The department finished three months of what it calls “active shooter training” at the Portland Ocean Terminal this week. The series of exercises were aimed at familiarizing officers with what they need to do in the chaos of a real shooting scenario.

“If this happens down the road, they’ll at least have muscle memory,” said Portland Police Chief Michael Sauschuck, referring to the tendency for training to take over in high-stress situations.

The drills were funded through a federal Homeland Security grant administered by the Maine Emergency Management Agency. In the first phase, six Portland officers traveled to Louisiana State University to get the latest in tactical training and learn how to train others.

They then brought that knowledge back to Portland so that every officer in the department could undergo training.

Sauschuck said the need for every officer o be trained reflects changes in how police respond to situations where a gunman is shooting people. Police practice used to be that the first officers to arrive would block off a perimeter and wait for specialists, such as a special reaction team.

Then, after the Columbine High School massacre in Colorado in 1999, police realized it was more important to get officers into the building quickly. Now, the first two officers on the scene are supposed to enter the building – or wherever the shooting is occurring – and try to address the threat, Sauschuck said.

Training on Tuesday featured officers wearing black protective hoods with visors who first smashed through a locked metal door and cut a chain to get through. That exercise was drawn specifically from the 2007 Virginia Tech shooting rampage, in which the gunman used chains to lock the exterior doors of a building, Sauschuck said.

Officers then charged upstairs where an instructor screamed that there were people being shot down the hall. A smoke machine made it hard to see and an audio track played the loud reports of simulated gunfire and blood-curdling screams.

When officers identified a suspect, they fired an artificial ammunition that, like paintballs, left a mark.
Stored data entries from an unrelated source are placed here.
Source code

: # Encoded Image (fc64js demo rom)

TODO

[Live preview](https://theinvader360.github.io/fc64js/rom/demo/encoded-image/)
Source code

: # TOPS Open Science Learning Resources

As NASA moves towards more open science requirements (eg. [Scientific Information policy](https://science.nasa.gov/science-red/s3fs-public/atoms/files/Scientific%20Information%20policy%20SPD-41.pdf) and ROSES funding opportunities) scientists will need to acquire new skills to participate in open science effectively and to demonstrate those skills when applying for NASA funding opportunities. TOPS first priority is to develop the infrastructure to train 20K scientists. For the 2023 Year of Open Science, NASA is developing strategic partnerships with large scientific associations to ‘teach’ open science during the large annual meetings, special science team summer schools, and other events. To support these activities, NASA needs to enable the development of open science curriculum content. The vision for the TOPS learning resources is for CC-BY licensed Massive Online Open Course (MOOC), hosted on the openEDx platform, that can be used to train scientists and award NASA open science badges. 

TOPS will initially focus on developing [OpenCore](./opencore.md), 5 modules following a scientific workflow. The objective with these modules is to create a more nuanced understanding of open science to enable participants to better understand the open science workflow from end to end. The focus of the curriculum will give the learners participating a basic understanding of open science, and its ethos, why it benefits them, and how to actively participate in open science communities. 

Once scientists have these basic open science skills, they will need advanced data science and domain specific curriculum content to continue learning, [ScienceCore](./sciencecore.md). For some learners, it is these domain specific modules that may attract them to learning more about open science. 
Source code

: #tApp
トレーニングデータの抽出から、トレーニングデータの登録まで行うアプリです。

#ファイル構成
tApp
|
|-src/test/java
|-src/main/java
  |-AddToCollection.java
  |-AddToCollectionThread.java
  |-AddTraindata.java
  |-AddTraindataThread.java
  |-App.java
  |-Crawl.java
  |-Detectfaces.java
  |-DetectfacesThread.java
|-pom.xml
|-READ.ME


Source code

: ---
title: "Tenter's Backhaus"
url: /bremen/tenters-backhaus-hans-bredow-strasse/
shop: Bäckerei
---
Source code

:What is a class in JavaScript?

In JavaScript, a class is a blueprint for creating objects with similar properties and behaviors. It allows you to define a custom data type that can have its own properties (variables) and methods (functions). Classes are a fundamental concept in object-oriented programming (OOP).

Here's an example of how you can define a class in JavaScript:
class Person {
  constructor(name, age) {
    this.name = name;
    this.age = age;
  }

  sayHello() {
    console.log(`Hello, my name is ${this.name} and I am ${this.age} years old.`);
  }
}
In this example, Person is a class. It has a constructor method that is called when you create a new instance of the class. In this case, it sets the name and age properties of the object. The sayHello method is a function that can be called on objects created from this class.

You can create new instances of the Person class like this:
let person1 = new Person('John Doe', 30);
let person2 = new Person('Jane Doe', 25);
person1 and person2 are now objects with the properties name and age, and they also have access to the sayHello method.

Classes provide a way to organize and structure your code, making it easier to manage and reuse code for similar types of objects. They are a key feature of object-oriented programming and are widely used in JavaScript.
Instructors could then critique not only the response but the shooting decisions and accuracy under stress.

The training for each of the 150 officers consisted of five hours in the classroom and 10 hours of training exercises.

Sauschuck said officers will train for such situations, but civilians should also know what to do: run, hide, fight.

If someone is shooting, people should run if they can. If not, find a safe place to hide if that is possible, locking doors and turning cell phone ringers off.

If they can’t run or hide, or they’re discovered, “you fight for your life,” Sauschuck said.